In Re Investigative Grand Jury Proceedings on April 6, 1977

432 F. Supp. 50, 1977 U.S. Dist. LEXIS 16334
CourtDistrict Court, W.D. Virginia
DecidedApril 18, 1977
DocketMisc. 77-00001
StatusPublished
Cited by2 cases

This text of 432 F. Supp. 50 (In Re Investigative Grand Jury Proceedings on April 6, 1977) is published on Counsel Stack Legal Research, covering District Court, W.D. Virginia primary law. Counsel Stack provides free access to over 12 million legal documents including statutes, case law, regulations, and constitutions.

Bluebook
In Re Investigative Grand Jury Proceedings on April 6, 1977, 432 F. Supp. 50, 1977 U.S. Dist. LEXIS 16334 (W.D. Va. 1977).

Opinion

OPINION

WILLIAMS, District Judge.

This case is presently before this court for rulings on motions filed by the Government and the attorneys for a number of witnesses scheduled to appear before the Special Grand Jury for the Western District of Virginia. The Government has moved this court to disqualify two attorneys, Sol Z. Rosen and Joseph M. Whitehead, from representing nine witnesses scheduled to appear before the Grand Jury, which has been investigating possible violations of federal laws relating to interstate prostitution activities and racketeering. 1 The attorneys for the witnesses have filed separate motions to quash the Grand Jury subpoenas and to suppress evidence, wherein they allege that the Government has conducted illegal electronic surveillance of the witnesses’ homes and businesses. In this motion, which is filed pursuant to 18 U.S.C. § 3504, the witnesses demand that the Government affirm or deny the existence of any illegal telephonic interceptions or wiretaps. The court initially denied this motion, which is now before this court on a petition for reconsideration.

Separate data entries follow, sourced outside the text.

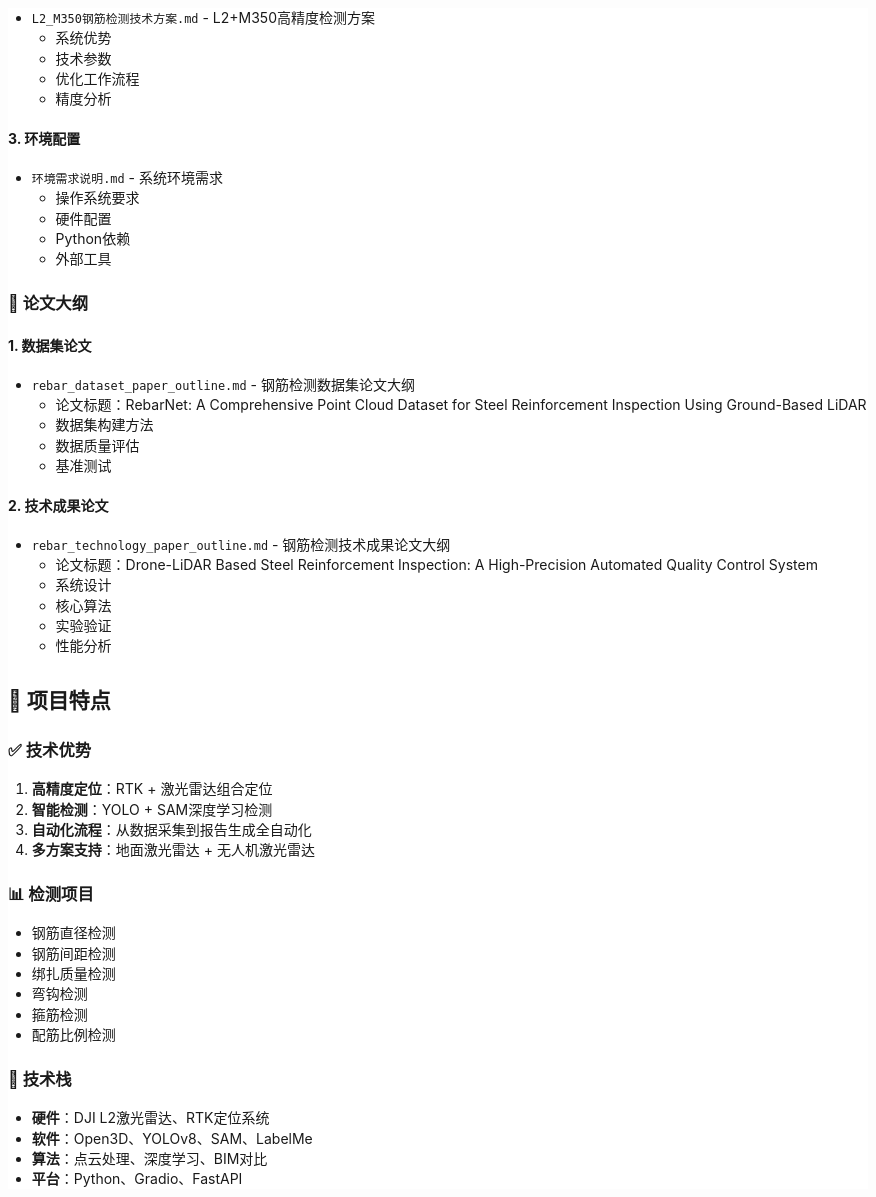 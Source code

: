 - `L2_M350钢筋检测技术方案.md` - L2+M350高精度检测方案
  - 系统优势
  - 技术参数
  - 优化工作流程
  - 精度分析

#### 3. **环境配置**
- `环境需求说明.md` - 系统环境需求
  - 操作系统要求
  - 硬件配置
  - Python依赖
  - 外部工具

### 📄 **论文大纲**

#### 1. **数据集论文**
- `rebar_dataset_paper_outline.md` - 钢筋检测数据集论文大纲
  - 论文标题：RebarNet: A Comprehensive Point Cloud Dataset for Steel Reinforcement Inspection Using Ground-Based LiDAR
  - 数据集构建方法
  - 数据质量评估
  - 基准测试

#### 2. **技术成果论文**
- `rebar_technology_paper_outline.md` - 钢筋检测技术成果论文大纲
  - 论文标题：Drone-LiDAR Based Steel Reinforcement Inspection: A High-Precision Automated Quality Control System
  - 系统设计
  - 核心算法
  - 实验验证
  - 性能分析

## 🎯 **项目特点**

### ✅ **技术优势**
1. **高精度定位**：RTK + 激光雷达组合定位
2. **智能检测**：YOLO + SAM深度学习检测
3. **自动化流程**：从数据采集到报告生成全自动化
4. **多方案支持**：地面激光雷达 + 无人机激光雷达

### 📊 **检测项目**
- 钢筋直径检测
- 钢筋间距检测  
- 绑扎质量检测
- 弯钩检测
- 箍筋检测
- 配筋比例检测

### 🔧 **技术栈**
- **硬件**：DJI L2激光雷达、RTK定位系统
- **软件**：Open3D、YOLOv8、SAM、LabelMe
- **算法**：点云处理、深度学习、BIM对比
- **平台**：Python、Gradio、FastAPI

On February 15, 1977, the investigatory Grand Jury was duly convened in the City of Lynchburg, Virginia. At that time, Messrs. Whitehead and Rosen filed motions to quash the subpoenas and to suppress evidence on behalf of several witnesses scheduled to appear and give testimony. After the court denied these motions, the witnesses appeared before the Grand Jury but refused to answer questions, asserting their Fifth Amendment right not to give evidence which might be used against them. During these proceedings, the United States Attorney advised one of the attorneys, Mr. Whitehead, that he was a potential target of the Grand Jury investigation and that his clients were potential witnesses against him. On March 30, 1977, Mr. Whitehead was advised of this situation in open court and was asked to withdraw as *52 counsel of record, which request Whitehead refused.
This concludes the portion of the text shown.